How Past Experiences Affect Relationships
My ability to follow the heat sensations in my stomach warned me that I was feeling some activation of the nervous system. Activation or arousal are words that describe the physiological and psychological state of our sense organs that are stimulated by a point of perception. In a way, it is our amygdala that wakes up to see if there is a threat and to prepare our systems to protect against that threat.
This hazard radar system is an evolutionary and biological response that aims to protect us from dangerous experiences we have had in the past. In our partnerships, the "danger" we experience in the present is often, but not always, associated with hurtful and hurtful experiences from childhood or other previous experiences.
This reflexive response is our nervous system playing out its adaptive response to our earliest caregivers in childhood, those who were inconsistent in practicing attunement and providing our bodies with co-regulated security. As a result, most of our intimate partnerships trigger some kind of danger activation in us. When our system perceives a "break" – i. H. an intrusion or a surrendering movement to or from our somatic and relational boundary – our systems reflexively react to warn us.

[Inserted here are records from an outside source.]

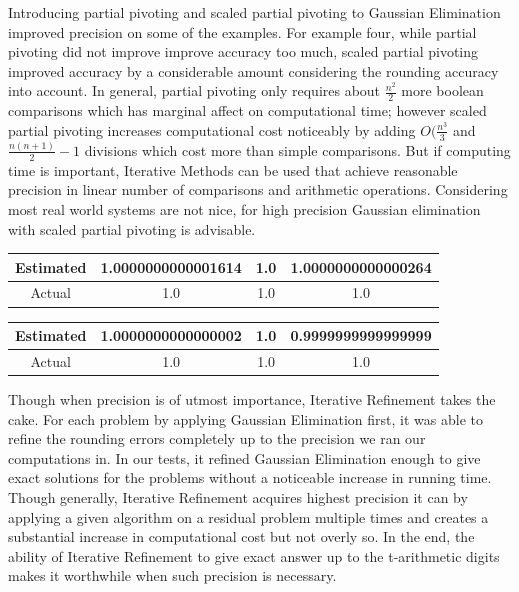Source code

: \documentclass[11pt]{article}	%
\begin{document}
Introducing partial pivoting and scaled partial pivoting to Gaussian Elimination improved precision on some of the examples. For example four, while partial pivoting did not improve improve accuracy too much, scaled partial pivoting improved accuracy by a considerable amount considering the rounding accuracy into account. In general, partial pivoting only requires about $\frac{n^2}{2}$ more boolean comparisons which has marginal affect on computational time; however scaled partial pivoting increases computational cost noticeably by adding $O(\frac{n^3}{3}$ and $\frac{n(n+1)}{2} - 1$ divisions which cost more than simple comparisons. But if computing time is important, Iterative Methods can be used that achieve reasonable precision in linear number of comparisons and arithmetic operations. Considering most real world systems are not nice, for high precision Gaussian elimination with scaled partial pivoting is advisable.

\begin{center}
	 \label{tab:title}
    \begin{tabular}{||c|c|c|c||}
        \hline
        Estimated & 1.0000000000001614 & 1.0 &  1.0000000000000264 \\ [.25em]
        \hline\hline
        Actual & 1.0 & 1.0 & 1.0 \\ [.25em]
        \hline
    \end{tabular}
\end{center}

\begin{center}
	 \label{tab:title}
    \begin{tabular}{||c|c|c|c||}
        \hline
        Estimated & 1.0000000000000002 & 1.0 &  0.9999999999999999 \\ [.25em]
        \hline\hline
        Actual & 1.0 & 1.0 & 1.0 \\ [.25em]
        \hline
    \end{tabular}
\end{center}

Though when precision is of utmost importance, Iterative Refinement takes the cake. For each problem by applying Gaussian Elimination first, it was able to refine the rounding errors completely up to the precision we ran our computations in. In our tests, it refined Gaussian Elimination enough to give exact solutions for the problems without a noticeable increase in running time. Though generally, Iterative Refinement acquires highest precision it can by applying a given algorithm on a residual problem multiple times and creates a substantial increase in computational cost but not overly so. In the end, the ability of Iterative Refinement to give exact answer up to the t-arithmetic digits makes it worthwhile when such precision is necessary.
\end{document}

Learning about sensations in your body is the fundamental process in many bottom-up forms of therapy such as Somatic Experiencing, EMDR, Sensitometer, Hakomi, and other somatic methods. The more we are able to penetrate our body, feel and follow the patterns of our physiological reactions to different stimuli, the more insight we get into the historical programming that lives in our body.
Our neurophysiology is formed in our earliest environment in biological and relational coordination with our early caregivers, and all of our "states of being," both past and present, reside in our body. Hence, all human beings basically move between present and past states of being all day long. Individuals who have experienced high levels of trauma are likely to have more past states in their physiological system than present consciousness. However, almost all of us have experienced some relationship trauma in our early development, which means that the invisible roots of our physiology formed in the past are triggered by the people we are related to in the present.